Photo by Brian Hansel Pintails sweep across a glassy pond Wednesday evening in Otter Tail County. The 2012 United States Fish and Wildlife Service spring survey shows strong duck numbers but a decline in habitat.

What do you do when it looks like your duck population is dropping but your Canada goose population is growing?

That is what the Minnesota Department of Natural Resources would like to know.

The DNR recently released their annual spring breeding waterfowl index surveys. While the number of mallard pairs held their ground, blue-winged teal and other species dropped.

The persistent mallard had a breeding population index of 225,000, to the long-term average of 226,000.

The survey estimated a breeding population of 109,000 blue-winged teal, compared with 214,000 last year. The spring survey numbers are 50 percent below the long-term average of teal.

Canvasbacks, ringbill, wood ducks, gadwalls, spoonbills and redhead numbers combined came to 135,000 - a figure 29 percent lower than last year and 24 below the long-term average.

The Minnesota DNR has a Duck Recovery Plan and a goal of attracting and holding one million birds.

"Although the survey does not estimate total duck populations in the state, the decline in this year's spring duck population index indicates we're well below our goal," DNR Wildlife Section Chief Dennis Simon said.

Mother Nature offered breeding ducks a good spring for nesting, but it was a foxy move. The breeding pairs were able to move onto their nesting grounds early, but when they arrived they did not find the habitat waiting. A lot of wetlands were dry.

"It was a very unusual spring for weather, wetland conditions and breeding waterfowl," DNR Waterfowl Specialist Steve Cordts said. "We had record warm temperatures and early ice-out by late March, but wetland conditions were extremely dry at that time."

Numbers from the national survey are good, but how many birds wing south this fall is yet to be seen. Habitat conditions in the rest of the Prairie Pothole Region were similar to Minnesota.

The United States Fish and Wildlife Service kicked out its own survey July 3, which indicates a seven percent increase over last year's estimate of 45.6 million birds. The 48.6 million breeding ducks is 43 percent higher than the 1955-2010 average and only the sixth time in the survey's history the continental population has exceeded 40 million.

Cordts works with the USFWS in their survey efforts, and he is aware of how the nesting efforts are going in neighboring states.

The lack of good wetland habitat in March deceived breeding ducks. Minnesota birds pushing on to the Dakotas found that nesting conditions were not so hot there either.

Thankfully, the rains did finally come.

"We got wet here in Minnesota in the middle of May and it got wetter in June," Cordts said. "More or less the same thing happened in the Dakotas. We had a decent nesting effort this year I suspect, but it doesn't apply to every bird."

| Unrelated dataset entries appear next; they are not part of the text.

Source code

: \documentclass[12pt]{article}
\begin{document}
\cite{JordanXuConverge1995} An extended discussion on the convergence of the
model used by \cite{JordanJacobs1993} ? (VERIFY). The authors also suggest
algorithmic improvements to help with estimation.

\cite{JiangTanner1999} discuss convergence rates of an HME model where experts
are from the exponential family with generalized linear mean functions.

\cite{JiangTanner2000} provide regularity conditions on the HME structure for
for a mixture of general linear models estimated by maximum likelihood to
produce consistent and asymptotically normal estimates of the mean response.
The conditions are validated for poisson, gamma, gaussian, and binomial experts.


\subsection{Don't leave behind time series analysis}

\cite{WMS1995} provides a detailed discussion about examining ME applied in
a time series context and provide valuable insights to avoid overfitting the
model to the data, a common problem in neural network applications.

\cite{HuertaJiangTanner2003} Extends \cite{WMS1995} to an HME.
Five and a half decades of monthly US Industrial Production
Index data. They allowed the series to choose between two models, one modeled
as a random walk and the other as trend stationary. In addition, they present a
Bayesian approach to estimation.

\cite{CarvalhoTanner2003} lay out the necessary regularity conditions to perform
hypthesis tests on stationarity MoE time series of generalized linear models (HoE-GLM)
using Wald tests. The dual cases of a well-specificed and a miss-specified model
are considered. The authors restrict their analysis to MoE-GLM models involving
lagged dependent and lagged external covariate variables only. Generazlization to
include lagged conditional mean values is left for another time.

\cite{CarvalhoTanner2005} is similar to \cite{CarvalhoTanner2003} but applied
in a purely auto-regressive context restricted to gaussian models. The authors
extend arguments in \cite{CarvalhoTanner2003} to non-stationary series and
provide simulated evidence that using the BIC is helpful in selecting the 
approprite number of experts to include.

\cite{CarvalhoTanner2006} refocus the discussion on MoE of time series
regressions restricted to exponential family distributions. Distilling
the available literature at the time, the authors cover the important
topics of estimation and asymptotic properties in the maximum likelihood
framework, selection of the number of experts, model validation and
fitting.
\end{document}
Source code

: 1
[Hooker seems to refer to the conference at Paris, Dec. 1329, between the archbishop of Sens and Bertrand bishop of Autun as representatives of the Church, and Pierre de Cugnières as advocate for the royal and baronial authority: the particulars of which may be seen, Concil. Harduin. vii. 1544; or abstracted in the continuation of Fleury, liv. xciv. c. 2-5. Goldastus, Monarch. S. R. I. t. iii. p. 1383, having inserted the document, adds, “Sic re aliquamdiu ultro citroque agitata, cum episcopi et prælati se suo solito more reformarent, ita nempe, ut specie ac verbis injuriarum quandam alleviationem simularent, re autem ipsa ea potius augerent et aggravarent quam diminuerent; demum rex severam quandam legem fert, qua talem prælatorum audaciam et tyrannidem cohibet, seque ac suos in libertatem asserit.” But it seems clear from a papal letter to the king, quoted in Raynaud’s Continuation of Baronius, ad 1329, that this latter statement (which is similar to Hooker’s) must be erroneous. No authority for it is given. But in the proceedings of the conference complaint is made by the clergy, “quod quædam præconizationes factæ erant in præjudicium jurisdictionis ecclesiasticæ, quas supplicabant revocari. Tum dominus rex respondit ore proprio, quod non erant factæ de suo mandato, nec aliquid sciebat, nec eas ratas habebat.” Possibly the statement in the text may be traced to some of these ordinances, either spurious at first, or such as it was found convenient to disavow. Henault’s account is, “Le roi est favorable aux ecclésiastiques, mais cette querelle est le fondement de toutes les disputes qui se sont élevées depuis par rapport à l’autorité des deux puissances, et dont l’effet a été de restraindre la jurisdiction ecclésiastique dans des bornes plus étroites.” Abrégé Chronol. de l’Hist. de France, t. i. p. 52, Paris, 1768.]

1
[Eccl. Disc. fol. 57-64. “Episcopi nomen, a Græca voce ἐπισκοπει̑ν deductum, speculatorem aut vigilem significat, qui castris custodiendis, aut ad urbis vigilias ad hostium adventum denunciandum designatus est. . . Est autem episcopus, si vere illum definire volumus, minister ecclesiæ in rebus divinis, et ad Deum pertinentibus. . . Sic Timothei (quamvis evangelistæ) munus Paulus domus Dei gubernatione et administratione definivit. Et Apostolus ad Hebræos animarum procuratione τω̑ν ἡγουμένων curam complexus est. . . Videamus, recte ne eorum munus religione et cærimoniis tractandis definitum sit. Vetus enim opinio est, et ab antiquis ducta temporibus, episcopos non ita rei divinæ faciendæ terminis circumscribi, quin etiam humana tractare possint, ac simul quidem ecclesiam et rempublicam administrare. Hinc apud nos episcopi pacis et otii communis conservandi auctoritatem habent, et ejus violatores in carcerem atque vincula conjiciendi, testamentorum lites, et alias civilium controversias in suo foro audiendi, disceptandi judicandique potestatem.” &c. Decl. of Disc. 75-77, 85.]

Looming as a future problem for duck breeding populations is the declining amount of habitat. Total pound counts for the United States and Canada decreased 32 percent. Conservation Reserve Acres (CRP) are presently expiring and high crop prices are encouraging farmers to put them back into production. In North Dakota, a key waterfowl breeding state CRP acres have dropped 2.3 million acres since 2007. Another 650,000 acres will be lost this season.

The Canada goose population is estimated by a helicopter survey in April. The survey came back with 434,000 birds - some 64,000 more than 2011.

DNR Wildlife Manager Don Schultz, who works out of the Fergus Falls office and is charged with keeping an eye on wildlife conditions all over Otter Tail County, has been getting calls from landowners who are having trouble with crop damage.

"We're getting a lot of reports of depredation," Schultz said. "In the case of Canada geese, you want to be able to control them."

Schultz sees the possibility of new hunting guidelines on the way.

"I would look for more liberal seasons in the future, maybe not this year, but in 2013," Schultz said.

The state presently allows hunters to take a daily bag of five Canadas during the September season and three during the regular season, which ended last year in December.

Schultz also did not rule out the idea the early Minnesota goose season could be changed to an August date in the future.